(Saved data entries)
★ ★ ★ ★

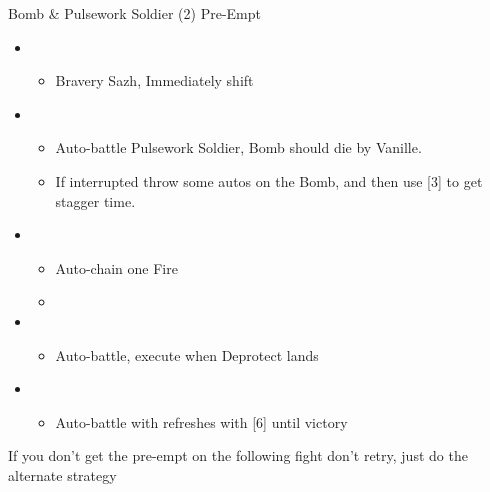 \documentclass{report}
\begin{document}
\begin{battle}{Bomb \& Pulsework Soldier (2) Pre-Empt}
\begin{itemize}
    \item \second
    \begin{itemize}
        \item Bravery Sazh, Immediately shift
    \end{itemize}
    \item \first
    \begin{itemize}
        \item Auto-battle Pulsework Soldier, Bomb should die by Vanille.
        \item If interrupted throw some autos on the Bomb, and then use [3] to get stagger time.
    \end{itemize}
    \item \fifth
    \begin{itemize}
        \item Auto-chain one Fire
        \item \stagger
    \end{itemize}
    \item \third
    \begin{itemize}
        \item Auto-battle, execute when Deprotect lands
    \end{itemize}
    \item \first
    \begin{itemize}
        \item Auto-battle with refreshes with [6] until victory
    \end{itemize}
\end{itemize}
\end{battle}

If you don't get the pre-empt on the following fight don't retry, just do the alternate strategy
\end{document}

★ ★ ★ ★

**PROBLEM DETAILS:** List the lines of the records where "Soldier" occurs.

**RESULT:**
\begin{battle}{Bomb \& Pulsework Soldier (2) Pre-Empt}
        \item Auto-battle Pulsework Soldier, Bomb should die by Vanille.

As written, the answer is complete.